Data records: Begin
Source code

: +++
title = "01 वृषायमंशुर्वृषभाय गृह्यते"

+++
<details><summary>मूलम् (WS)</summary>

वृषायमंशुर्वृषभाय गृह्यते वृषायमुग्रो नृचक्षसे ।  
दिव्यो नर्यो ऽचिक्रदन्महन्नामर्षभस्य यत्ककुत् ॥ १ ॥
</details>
Data records: End
- [Assignment] What lines above contain the word "details"? Return each such line.

- [Reply]
<details><summary>मूलम् (WS)</summary>
</details>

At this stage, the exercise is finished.